#### MATERIAL FOR THIS TASK
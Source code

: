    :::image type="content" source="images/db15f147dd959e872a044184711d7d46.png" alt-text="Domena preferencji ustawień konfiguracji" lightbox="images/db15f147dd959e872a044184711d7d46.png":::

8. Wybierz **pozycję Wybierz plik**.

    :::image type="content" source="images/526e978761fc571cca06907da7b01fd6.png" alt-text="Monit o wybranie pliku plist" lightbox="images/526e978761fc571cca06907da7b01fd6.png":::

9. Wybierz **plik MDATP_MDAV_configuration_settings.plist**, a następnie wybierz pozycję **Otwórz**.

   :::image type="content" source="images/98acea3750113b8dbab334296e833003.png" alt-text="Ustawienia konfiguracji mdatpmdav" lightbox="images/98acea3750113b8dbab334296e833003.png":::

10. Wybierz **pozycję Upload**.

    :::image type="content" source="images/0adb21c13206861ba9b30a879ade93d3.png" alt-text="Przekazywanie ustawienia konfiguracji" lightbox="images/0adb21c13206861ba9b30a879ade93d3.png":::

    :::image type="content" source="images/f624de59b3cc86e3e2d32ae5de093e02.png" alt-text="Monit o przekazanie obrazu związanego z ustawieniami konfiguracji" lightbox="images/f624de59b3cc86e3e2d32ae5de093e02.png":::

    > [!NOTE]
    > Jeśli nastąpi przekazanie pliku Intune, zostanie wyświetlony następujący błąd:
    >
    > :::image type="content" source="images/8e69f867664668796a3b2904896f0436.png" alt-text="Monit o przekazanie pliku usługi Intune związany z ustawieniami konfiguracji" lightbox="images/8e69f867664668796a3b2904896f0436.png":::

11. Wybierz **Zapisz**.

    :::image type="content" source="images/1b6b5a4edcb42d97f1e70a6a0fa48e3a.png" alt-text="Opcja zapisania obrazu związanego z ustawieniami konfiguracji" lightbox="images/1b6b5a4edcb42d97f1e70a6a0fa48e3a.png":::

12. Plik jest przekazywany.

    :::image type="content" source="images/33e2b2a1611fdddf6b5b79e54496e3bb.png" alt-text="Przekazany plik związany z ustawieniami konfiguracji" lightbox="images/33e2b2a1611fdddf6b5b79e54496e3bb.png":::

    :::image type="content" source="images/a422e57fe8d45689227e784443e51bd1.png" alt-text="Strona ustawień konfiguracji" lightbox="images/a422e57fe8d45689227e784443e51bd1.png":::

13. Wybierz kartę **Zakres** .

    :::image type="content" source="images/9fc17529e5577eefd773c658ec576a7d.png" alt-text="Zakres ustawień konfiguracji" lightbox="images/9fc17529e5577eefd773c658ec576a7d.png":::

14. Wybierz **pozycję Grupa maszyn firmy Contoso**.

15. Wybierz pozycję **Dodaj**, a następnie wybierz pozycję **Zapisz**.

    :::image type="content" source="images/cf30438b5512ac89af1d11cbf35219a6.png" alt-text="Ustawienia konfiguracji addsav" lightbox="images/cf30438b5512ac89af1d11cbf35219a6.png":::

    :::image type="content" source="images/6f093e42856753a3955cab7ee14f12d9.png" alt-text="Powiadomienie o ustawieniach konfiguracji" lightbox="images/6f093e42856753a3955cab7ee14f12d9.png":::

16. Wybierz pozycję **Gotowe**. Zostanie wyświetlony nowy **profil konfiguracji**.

* * *

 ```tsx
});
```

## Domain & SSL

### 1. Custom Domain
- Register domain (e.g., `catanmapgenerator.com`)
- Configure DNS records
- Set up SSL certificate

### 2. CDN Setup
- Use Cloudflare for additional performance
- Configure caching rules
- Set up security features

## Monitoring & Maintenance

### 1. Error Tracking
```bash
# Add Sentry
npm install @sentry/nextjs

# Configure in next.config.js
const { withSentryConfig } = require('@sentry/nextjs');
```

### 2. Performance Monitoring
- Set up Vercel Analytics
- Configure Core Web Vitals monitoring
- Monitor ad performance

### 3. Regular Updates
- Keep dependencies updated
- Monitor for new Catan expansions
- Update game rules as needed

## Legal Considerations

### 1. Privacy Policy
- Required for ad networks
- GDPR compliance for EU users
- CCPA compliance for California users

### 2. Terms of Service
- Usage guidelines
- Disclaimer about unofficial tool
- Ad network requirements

#### REQUIRED WORK
Identify and extract each line of the listing that contains "pozycję".

#### EXERCISE SOLUTION
8. Wybierz **pozycję Wybierz plik**.
9. Wybierz **plik MDATP_MDAV_configuration_settings.plist**, a następnie wybierz pozycję **Otwórz**.
10. Wybierz **pozycję Upload**.
14. Wybierz **pozycję Grupa maszyn firmy Contoso**.
15. Wybierz pozycję **Dodaj**, a następnie wybierz pozycję **Zapisz**.
16. Wybierz pozycję **Gotowe**. Zostanie wyświetlony nowy **profil konfiguracji**.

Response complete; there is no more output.